Lines from the entries below that hold "workTeacherTasks" form the answer; copy all of them.

• Document images with source code
---*---
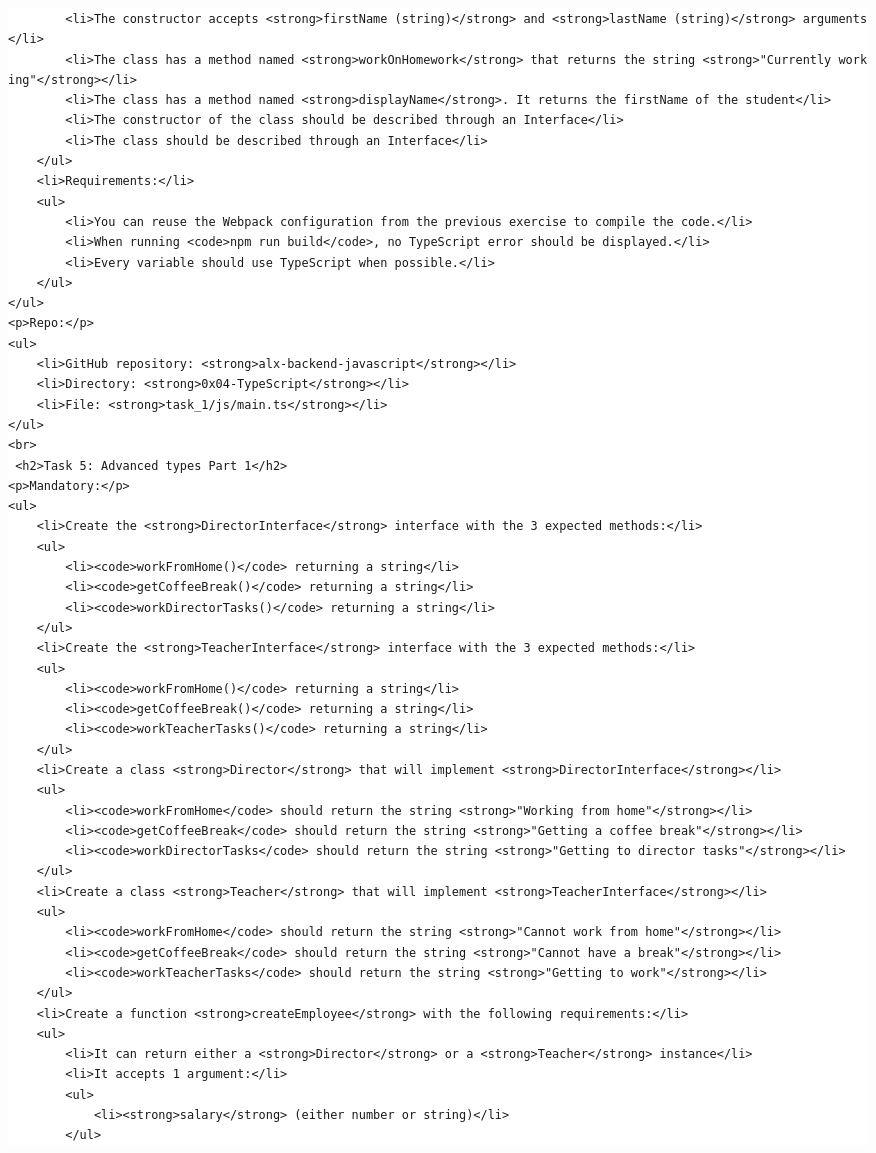             <li>The constructor accepts <strong>firstName (string)</strong> and <strong>lastName (string)</strong> arguments</li>
            <li>The class has a method named <strong>workOnHomework</strong> that returns the string <strong>"Currently working"</strong></li>
            <li>The class has a method named <strong>displayName</strong>. It returns the firstName of the student</li>
            <li>The constructor of the class should be described through an Interface</li>
            <li>The class should be described through an Interface</li>
        </ul>
        <li>Requirements:</li>
        <ul>
            <li>You can reuse the Webpack configuration from the previous exercise to compile the code.</li>
            <li>When running <code>npm run build</code>, no TypeScript error should be displayed.</li>
            <li>Every variable should use TypeScript when possible.</li>
        </ul>
    </ul>
    <p>Repo:</p>
    <ul>
        <li>GitHub repository: <strong>alx-backend-javascript</strong></li>
        <li>Directory: <strong>0x04-TypeScript</strong></li>
        <li>File: <strong>task_1/js/main.ts</strong></li>
    </ul>
    <br>
     <h2>Task 5: Advanced types Part 1</h2>    
    <p>Mandatory:</p>
    <ul>
        <li>Create the <strong>DirectorInterface</strong> interface with the 3 expected methods:</li>
        <ul>
            <li><code>workFromHome()</code> returning a string</li>
            <li><code>getCoffeeBreak()</code> returning a string</li>
            <li><code>workDirectorTasks()</code> returning a string</li>
        </ul>
        <li>Create the <strong>TeacherInterface</strong> interface with the 3 expected methods:</li>
        <ul>
            <li><code>workFromHome()</code> returning a string</li>
            <li><code>getCoffeeBreak()</code> returning a string</li>
            <li><code>workTeacherTasks()</code> returning a string</li>
        </ul>
        <li>Create a class <strong>Director</strong> that will implement <strong>DirectorInterface</strong></li>
        <ul>
            <li><code>workFromHome</code> should return the string <strong>"Working from home"</strong></li>
            <li><code>getCoffeeBreak</code> should return the string <strong>"Getting a coffee break"</strong></li>
            <li><code>workDirectorTasks</code> should return the string <strong>"Getting to director tasks"</strong></li>
        </ul>
        <li>Create a class <strong>Teacher</strong> that will implement <strong>TeacherInterface</strong></li>
        <ul>
            <li><code>workFromHome</code> should return the string <strong>"Cannot work from home"</strong></li>
            <li><code>getCoffeeBreak</code> should return the string <strong>"Cannot have a break"</strong></li>
            <li><code>workTeacherTasks</code> should return the string <strong>"Getting to work"</strong></li>
        </ul>
        <li>Create a function <strong>createEmployee</strong> with the following requirements:</li>
        <ul>
            <li>It can return either a <strong>Director</strong> or a <strong>Teacher</strong> instance</li>
            <li>It accepts 1 argument:</li>
            <ul>
                <li><strong>salary</strong> (either number or string)</li>
            </ul>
---*---
• EXPECTED OUTPUT
            <li><code>workTeacherTasks()</code> returning a string</li>
            <li><code>workTeacherTasks</code> should return the string <strong>"Getting to work"</strong></li>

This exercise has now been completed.